Segment Start: Material to process
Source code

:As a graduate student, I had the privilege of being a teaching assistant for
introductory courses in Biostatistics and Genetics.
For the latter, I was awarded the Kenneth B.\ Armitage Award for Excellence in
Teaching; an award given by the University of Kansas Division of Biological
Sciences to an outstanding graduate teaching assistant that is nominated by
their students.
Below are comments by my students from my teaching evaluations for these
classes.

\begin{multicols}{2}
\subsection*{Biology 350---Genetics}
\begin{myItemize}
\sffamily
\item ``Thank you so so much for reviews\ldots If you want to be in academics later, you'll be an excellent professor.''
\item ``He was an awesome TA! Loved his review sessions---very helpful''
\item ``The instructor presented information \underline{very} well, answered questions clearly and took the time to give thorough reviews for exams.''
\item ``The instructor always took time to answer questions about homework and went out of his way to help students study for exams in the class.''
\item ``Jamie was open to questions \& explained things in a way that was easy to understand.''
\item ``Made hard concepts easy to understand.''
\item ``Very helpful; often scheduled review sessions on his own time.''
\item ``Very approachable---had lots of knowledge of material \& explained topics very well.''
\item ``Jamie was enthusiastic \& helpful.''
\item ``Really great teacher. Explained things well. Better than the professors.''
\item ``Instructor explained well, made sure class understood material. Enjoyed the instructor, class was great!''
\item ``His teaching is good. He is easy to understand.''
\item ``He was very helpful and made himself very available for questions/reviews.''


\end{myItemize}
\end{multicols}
Segment End: Material to process
Segment Start: Material to process
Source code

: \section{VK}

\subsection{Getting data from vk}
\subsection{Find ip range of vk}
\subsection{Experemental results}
Segment End: Material to process
• What you have to do: Scanning the data above, copy out every line where "great" is found.

• Completed exercise:
\item ``Really great teacher. Explained things well. Better than the professors.''
\item ``Instructor explained well, made sure class understood material. Enjoyed the instructor, class was great!''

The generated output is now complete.